OPEN-END SPINNING: A system of spinning based on the concept of introducing twist into the yarn without package rotation by simply rotating the yarn end at a gap or break in the flow of the fibers between the delivery system and the yarn package. Because the twisting element can be compact and the mass of material to be rotated is small, very high twisting speeds can be attained. The process, in a sense combines the traditional processes of roving and spinning in one operation. Present work is directed toward incorporating the drafting operation into the process by using card sliver as the feedstock. This can facilitate process linking.

OPEN FACE: A fabric defect consisting of an open appearance of the fabric which permits the filling to “grin” through the warp ends in the center portion of the fabric.

OPENING:
  1. A preliminary operation in the processing of staple fiber.
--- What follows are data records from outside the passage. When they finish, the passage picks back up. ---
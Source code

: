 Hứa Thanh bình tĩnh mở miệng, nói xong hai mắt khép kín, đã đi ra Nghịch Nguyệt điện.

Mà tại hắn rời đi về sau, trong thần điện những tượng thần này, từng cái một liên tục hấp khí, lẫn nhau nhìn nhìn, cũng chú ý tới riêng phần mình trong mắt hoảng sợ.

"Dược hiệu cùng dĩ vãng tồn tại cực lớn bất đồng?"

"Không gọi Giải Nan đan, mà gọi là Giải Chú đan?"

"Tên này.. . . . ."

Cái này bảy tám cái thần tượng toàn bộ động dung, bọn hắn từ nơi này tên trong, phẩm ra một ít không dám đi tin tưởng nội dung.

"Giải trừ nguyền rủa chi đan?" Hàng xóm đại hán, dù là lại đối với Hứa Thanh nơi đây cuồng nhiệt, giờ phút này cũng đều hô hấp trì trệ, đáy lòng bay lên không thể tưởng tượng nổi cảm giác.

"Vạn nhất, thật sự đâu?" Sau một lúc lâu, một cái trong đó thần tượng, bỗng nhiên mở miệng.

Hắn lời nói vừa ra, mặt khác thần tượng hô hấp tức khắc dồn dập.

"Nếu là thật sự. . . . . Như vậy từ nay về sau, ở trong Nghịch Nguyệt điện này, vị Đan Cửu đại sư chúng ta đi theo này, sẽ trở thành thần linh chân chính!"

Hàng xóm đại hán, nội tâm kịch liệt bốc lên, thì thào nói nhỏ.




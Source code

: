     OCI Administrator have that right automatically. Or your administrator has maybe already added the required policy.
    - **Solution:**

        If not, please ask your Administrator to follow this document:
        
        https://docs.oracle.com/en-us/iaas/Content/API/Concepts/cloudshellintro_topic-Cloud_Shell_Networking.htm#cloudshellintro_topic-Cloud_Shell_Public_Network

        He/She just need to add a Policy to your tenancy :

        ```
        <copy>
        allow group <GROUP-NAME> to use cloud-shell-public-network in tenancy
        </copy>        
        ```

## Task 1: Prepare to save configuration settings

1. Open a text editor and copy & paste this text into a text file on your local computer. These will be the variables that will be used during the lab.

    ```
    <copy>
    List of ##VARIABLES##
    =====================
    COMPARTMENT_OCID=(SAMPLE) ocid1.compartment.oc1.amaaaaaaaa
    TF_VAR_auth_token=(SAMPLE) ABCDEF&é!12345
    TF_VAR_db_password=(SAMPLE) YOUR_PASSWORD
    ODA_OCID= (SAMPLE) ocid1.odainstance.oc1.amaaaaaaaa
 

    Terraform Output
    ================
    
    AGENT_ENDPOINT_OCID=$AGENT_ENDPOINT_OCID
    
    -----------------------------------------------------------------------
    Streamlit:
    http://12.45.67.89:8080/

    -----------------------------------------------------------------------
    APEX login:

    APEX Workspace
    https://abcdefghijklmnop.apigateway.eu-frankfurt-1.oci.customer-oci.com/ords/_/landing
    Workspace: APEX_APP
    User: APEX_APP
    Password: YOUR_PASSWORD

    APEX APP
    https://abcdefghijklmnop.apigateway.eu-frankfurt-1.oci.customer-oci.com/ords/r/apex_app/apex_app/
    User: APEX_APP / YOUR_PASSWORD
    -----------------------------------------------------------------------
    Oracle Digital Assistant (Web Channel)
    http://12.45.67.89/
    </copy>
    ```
Opening separates the compressed masses of staple into loose tufts and removes the heavier impurities.
  2. An operation in the processing of tow that substantially increases the bulk of the tow by separating the filaments and deregistering the crimp.

OPTICAL BRIGHTENER: 1. A colorless compound that, when applied to fabric, absorbs the ultraviolet radiation in light but emits radiation in the visible spectrum. 2. Fluorescent materials added to polymer in manufactured fiber production that emit light in the visible spectrum, usually with a blue cast.

OPTICAL PROPERTIES: A general term used to refer to the relations of yarn or fibers with light. It includes such parameters as birefringence, refractive index, reflectance, optical density,etc.

OPTIMUM TWIST: In spun yarns, a term to describe the amount of twist that gives the maximum breaking strength or the maximum bulk at strength levels acceptable for weaving or knitting.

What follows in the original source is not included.